What you need to do -> When scanning the data, count every line with "Testing" in it, and report only the resulting number.

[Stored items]
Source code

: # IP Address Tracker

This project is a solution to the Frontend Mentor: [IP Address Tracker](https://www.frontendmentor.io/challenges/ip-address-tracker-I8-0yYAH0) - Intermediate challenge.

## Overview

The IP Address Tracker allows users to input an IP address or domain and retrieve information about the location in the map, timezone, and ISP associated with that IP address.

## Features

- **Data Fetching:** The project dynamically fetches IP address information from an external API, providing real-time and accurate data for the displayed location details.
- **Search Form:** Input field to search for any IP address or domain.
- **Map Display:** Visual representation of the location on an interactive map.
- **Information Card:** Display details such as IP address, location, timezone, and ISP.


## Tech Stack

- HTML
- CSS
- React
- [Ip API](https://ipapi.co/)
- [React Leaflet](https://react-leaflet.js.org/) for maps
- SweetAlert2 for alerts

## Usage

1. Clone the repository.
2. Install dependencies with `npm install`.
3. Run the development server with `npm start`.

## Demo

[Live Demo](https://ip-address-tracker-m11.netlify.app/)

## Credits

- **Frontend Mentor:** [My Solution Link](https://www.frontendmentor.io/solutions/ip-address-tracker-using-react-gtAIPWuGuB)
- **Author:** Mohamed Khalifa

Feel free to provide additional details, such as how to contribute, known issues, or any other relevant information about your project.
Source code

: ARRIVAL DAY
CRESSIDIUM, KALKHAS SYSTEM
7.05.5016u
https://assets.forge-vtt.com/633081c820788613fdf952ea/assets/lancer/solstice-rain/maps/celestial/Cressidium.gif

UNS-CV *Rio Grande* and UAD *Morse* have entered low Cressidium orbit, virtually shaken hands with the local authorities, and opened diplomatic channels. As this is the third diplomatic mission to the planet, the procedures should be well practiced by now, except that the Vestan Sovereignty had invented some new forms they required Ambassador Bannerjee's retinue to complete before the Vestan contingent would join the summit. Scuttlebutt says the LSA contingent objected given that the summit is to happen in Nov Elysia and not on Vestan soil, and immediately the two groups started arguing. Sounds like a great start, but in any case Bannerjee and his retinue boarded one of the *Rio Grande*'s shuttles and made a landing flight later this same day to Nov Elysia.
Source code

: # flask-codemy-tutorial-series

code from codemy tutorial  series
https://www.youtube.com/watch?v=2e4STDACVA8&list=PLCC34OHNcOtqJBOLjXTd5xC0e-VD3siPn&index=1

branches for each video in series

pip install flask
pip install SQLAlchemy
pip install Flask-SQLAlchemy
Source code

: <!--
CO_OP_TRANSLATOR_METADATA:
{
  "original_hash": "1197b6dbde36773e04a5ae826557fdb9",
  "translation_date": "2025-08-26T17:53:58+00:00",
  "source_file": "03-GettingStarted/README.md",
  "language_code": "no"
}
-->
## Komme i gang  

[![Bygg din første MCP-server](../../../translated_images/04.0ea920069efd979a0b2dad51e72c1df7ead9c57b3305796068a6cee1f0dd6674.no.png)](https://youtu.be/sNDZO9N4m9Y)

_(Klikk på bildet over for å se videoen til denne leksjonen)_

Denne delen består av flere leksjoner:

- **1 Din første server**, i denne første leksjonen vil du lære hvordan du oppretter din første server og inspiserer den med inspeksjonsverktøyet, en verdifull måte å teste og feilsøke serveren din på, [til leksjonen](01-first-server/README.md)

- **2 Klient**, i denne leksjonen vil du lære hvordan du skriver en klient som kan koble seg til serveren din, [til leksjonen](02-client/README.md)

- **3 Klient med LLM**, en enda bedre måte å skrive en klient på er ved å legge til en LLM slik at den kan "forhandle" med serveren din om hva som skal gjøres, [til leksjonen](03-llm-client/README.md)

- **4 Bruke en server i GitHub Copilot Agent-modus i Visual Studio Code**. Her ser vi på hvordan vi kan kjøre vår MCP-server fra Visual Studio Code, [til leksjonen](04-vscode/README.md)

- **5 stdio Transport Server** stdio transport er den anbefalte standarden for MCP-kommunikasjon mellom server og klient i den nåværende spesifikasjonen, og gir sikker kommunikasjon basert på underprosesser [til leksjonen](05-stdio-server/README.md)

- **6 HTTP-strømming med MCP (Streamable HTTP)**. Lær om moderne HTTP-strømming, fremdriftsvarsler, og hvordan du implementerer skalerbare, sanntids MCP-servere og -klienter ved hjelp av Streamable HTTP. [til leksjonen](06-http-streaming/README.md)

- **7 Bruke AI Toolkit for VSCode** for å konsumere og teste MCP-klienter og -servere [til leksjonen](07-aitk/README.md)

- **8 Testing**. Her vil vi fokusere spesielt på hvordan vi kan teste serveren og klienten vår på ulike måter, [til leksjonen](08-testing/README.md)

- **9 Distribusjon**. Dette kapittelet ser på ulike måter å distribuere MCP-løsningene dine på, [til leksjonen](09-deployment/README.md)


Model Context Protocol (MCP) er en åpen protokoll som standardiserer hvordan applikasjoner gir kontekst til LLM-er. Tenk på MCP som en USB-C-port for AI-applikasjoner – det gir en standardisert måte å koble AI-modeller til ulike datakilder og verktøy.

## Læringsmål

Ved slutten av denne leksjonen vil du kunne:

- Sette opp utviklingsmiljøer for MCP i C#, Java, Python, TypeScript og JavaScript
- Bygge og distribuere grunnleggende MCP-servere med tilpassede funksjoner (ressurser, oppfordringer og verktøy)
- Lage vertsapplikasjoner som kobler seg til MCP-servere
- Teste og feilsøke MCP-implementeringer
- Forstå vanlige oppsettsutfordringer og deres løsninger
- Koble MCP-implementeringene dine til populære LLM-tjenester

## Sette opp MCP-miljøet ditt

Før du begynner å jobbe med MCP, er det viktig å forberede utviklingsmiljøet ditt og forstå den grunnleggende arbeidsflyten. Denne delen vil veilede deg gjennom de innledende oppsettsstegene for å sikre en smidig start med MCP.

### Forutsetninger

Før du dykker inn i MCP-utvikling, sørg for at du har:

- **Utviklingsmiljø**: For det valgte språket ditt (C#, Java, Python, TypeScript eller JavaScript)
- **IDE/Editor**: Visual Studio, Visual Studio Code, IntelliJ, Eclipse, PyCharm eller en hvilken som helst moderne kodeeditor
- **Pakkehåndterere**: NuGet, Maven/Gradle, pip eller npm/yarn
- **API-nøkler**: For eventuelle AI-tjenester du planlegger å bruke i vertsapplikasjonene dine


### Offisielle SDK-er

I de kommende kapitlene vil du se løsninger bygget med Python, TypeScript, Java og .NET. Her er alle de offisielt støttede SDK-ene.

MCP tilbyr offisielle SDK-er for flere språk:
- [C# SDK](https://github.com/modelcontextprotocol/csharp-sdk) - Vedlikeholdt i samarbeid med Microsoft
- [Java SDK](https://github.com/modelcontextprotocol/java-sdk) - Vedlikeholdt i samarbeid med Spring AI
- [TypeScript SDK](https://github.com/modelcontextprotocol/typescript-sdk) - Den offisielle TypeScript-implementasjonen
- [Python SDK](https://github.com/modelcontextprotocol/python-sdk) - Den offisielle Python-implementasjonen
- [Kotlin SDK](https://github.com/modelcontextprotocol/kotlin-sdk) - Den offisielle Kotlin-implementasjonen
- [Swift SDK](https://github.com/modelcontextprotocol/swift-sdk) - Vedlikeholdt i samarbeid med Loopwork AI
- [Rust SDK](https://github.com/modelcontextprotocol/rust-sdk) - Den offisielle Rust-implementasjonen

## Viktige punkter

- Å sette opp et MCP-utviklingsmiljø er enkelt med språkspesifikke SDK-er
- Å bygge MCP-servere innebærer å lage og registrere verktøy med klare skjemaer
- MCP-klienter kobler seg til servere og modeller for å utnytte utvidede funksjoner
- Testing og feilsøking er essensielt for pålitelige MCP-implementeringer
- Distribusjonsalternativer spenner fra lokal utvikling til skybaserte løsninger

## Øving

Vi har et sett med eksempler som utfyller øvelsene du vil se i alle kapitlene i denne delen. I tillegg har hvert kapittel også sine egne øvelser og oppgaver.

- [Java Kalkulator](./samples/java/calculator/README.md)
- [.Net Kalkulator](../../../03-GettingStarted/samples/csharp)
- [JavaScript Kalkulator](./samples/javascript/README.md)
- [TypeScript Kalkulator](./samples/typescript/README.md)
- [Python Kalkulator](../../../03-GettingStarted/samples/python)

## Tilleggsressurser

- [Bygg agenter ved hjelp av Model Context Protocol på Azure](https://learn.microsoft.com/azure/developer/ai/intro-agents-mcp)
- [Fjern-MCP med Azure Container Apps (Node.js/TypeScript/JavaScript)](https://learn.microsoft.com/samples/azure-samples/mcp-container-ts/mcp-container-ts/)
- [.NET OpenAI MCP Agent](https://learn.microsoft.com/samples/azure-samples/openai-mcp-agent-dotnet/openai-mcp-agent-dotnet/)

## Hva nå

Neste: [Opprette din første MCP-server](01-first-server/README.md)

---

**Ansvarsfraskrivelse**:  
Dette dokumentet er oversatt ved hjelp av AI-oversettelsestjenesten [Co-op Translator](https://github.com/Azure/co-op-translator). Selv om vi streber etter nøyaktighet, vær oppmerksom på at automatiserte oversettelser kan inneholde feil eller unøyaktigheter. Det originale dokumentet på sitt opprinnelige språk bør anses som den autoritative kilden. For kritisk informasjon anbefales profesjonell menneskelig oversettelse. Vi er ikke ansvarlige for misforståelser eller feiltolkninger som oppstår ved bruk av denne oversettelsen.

Problem solution -> 2